YOUR INSTRUCTIONS -
Locate the string "boldsymbol" in the listing below. Copy every line where it is found.

INFORMATION SUPPLIED -
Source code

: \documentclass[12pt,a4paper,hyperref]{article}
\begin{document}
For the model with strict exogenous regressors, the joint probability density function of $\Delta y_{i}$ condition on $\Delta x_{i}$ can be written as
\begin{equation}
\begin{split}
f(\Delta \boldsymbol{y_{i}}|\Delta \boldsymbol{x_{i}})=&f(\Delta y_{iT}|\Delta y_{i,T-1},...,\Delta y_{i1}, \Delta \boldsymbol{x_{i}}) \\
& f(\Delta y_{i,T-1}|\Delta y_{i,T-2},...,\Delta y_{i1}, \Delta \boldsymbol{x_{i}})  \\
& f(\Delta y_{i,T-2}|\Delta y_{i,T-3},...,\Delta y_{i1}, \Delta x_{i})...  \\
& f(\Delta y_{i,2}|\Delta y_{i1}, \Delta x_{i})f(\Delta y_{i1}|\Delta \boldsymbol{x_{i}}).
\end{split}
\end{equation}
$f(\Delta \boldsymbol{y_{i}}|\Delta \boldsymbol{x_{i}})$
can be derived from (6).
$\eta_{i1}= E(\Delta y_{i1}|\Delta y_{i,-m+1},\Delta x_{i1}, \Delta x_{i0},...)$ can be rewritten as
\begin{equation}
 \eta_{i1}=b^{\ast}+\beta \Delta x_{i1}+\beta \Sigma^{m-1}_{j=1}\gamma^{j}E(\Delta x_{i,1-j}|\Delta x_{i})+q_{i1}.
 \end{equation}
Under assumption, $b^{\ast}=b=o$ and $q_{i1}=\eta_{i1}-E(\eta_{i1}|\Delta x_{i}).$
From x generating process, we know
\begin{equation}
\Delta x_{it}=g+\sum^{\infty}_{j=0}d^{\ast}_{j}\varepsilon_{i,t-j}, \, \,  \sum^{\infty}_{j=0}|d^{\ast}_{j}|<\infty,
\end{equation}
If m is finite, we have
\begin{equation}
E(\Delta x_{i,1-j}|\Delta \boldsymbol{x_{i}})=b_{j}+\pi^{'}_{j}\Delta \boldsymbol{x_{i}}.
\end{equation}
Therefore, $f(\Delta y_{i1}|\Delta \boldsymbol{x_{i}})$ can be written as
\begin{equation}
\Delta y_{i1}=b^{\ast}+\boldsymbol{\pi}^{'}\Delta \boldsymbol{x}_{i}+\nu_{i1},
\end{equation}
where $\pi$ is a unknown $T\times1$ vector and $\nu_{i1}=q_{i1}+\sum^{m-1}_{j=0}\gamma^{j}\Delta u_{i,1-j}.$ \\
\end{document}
==
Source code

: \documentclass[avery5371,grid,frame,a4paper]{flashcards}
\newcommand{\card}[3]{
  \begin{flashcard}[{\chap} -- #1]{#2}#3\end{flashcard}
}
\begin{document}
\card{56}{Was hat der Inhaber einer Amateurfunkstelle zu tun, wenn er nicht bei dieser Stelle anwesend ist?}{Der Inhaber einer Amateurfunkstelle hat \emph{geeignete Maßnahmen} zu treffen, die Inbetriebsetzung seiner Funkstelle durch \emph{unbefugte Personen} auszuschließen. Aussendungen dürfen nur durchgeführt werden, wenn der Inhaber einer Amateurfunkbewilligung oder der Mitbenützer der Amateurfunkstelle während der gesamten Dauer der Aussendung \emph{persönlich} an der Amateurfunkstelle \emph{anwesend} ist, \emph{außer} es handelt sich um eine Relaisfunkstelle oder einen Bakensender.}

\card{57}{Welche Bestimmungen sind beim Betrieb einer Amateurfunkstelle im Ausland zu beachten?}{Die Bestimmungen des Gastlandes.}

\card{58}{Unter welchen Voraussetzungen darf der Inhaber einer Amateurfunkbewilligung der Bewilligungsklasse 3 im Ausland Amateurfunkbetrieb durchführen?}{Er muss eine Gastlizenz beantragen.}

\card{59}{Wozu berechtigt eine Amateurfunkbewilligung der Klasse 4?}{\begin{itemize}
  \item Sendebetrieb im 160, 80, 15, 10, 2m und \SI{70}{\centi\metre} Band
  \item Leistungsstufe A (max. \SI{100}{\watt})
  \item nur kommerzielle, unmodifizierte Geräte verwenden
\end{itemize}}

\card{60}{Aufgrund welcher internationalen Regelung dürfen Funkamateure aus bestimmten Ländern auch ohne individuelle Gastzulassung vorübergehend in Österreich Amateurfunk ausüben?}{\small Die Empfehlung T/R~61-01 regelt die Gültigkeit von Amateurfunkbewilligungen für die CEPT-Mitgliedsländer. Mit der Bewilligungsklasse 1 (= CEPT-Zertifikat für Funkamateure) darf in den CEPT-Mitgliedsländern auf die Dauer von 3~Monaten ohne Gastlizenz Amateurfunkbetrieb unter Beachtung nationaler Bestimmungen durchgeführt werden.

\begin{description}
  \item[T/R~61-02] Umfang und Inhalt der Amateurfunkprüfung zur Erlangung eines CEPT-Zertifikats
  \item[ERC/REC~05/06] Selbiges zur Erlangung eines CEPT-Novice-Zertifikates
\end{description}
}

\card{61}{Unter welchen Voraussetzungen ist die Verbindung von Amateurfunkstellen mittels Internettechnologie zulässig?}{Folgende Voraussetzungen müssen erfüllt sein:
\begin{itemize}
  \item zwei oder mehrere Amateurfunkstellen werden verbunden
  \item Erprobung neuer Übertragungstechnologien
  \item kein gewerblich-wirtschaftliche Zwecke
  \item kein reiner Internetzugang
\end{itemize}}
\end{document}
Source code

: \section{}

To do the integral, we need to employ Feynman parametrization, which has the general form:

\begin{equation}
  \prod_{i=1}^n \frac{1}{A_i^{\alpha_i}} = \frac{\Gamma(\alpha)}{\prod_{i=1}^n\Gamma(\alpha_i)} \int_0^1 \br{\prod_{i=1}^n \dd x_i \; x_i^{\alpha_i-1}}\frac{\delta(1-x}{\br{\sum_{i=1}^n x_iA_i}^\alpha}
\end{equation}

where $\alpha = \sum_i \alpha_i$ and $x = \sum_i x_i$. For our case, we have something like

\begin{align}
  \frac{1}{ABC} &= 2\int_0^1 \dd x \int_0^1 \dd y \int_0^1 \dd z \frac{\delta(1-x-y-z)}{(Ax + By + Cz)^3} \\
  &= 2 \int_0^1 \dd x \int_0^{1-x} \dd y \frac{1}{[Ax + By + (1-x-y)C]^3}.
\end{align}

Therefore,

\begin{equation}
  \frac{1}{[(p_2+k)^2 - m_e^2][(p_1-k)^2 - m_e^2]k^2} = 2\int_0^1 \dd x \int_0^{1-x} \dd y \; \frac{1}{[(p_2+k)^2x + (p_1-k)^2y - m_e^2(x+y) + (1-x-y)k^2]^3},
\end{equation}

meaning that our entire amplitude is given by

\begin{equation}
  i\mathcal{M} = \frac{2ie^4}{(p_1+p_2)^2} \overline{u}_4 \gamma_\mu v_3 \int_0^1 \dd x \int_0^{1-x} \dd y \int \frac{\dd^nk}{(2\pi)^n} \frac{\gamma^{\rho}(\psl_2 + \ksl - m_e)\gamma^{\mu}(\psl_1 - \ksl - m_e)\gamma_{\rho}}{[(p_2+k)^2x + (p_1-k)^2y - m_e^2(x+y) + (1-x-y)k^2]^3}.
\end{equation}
...
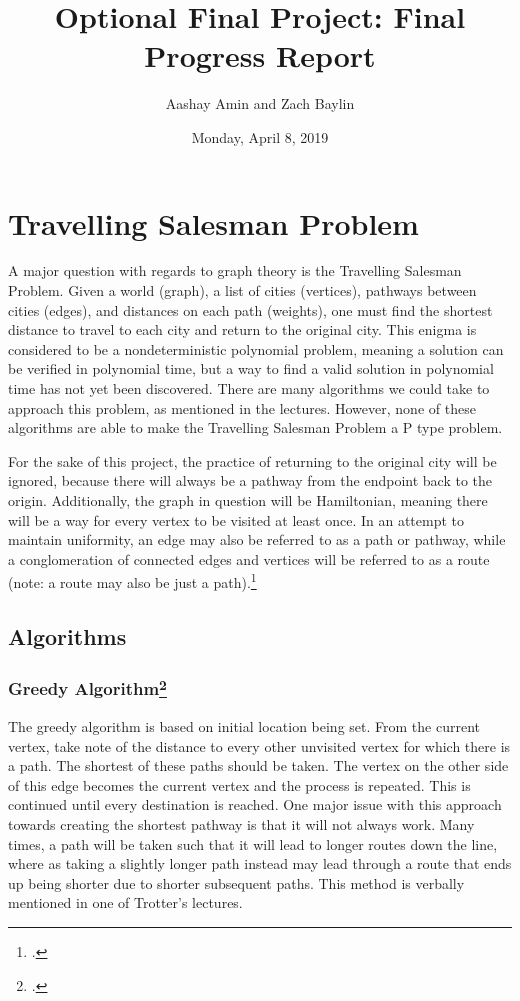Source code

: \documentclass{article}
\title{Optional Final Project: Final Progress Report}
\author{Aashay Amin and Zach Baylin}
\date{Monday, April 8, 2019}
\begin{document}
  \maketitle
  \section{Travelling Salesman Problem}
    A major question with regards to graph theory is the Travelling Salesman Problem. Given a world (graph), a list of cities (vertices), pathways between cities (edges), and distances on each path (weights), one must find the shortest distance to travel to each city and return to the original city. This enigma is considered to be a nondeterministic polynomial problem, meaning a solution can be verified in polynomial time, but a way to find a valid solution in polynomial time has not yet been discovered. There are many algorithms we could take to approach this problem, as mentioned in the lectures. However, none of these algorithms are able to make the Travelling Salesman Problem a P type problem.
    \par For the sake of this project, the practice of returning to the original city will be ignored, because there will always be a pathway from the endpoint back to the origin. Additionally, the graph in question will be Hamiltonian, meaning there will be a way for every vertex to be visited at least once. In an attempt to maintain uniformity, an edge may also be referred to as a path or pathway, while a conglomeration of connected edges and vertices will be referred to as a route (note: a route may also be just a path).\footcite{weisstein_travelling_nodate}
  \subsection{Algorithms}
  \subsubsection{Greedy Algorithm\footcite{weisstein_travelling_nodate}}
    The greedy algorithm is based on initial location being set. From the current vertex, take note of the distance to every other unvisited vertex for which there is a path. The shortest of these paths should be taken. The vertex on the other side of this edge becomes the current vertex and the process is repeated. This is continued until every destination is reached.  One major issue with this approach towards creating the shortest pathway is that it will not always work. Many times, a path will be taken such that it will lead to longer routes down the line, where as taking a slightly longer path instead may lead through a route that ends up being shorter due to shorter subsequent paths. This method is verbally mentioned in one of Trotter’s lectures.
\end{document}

SOLVED PROBLEM -
f(\Delta \boldsymbol{y_{i}}|\Delta \boldsymbol{x_{i}})=&f(\Delta y_{iT}|\Delta y_{i,T-1},...,\Delta y_{i1}, \Delta \boldsymbol{x_{i}}) \\
& f(\Delta y_{i,T-1}|\Delta y_{i,T-2},...,\Delta y_{i1}, \Delta \boldsymbol{x_{i}})  \\
& f(\Delta y_{i,2}|\Delta y_{i1}, \Delta x_{i})f(\Delta y_{i1}|\Delta \boldsymbol{x_{i}}).
$f(\Delta \boldsymbol{y_{i}}|\Delta \boldsymbol{x_{i}})$
E(\Delta x_{i,1-j}|\Delta \boldsymbol{x_{i}})=b_{j}+\pi^{'}_{j}\Delta \boldsymbol{x_{i}}.
Therefore, $f(\Delta y_{i1}|\Delta \boldsymbol{x_{i}})$ can be written as
\Delta y_{i1}=b^{\ast}+\boldsymbol{\pi}^{'}\Delta \boldsymbol{x}_{i}+\nu_{i1},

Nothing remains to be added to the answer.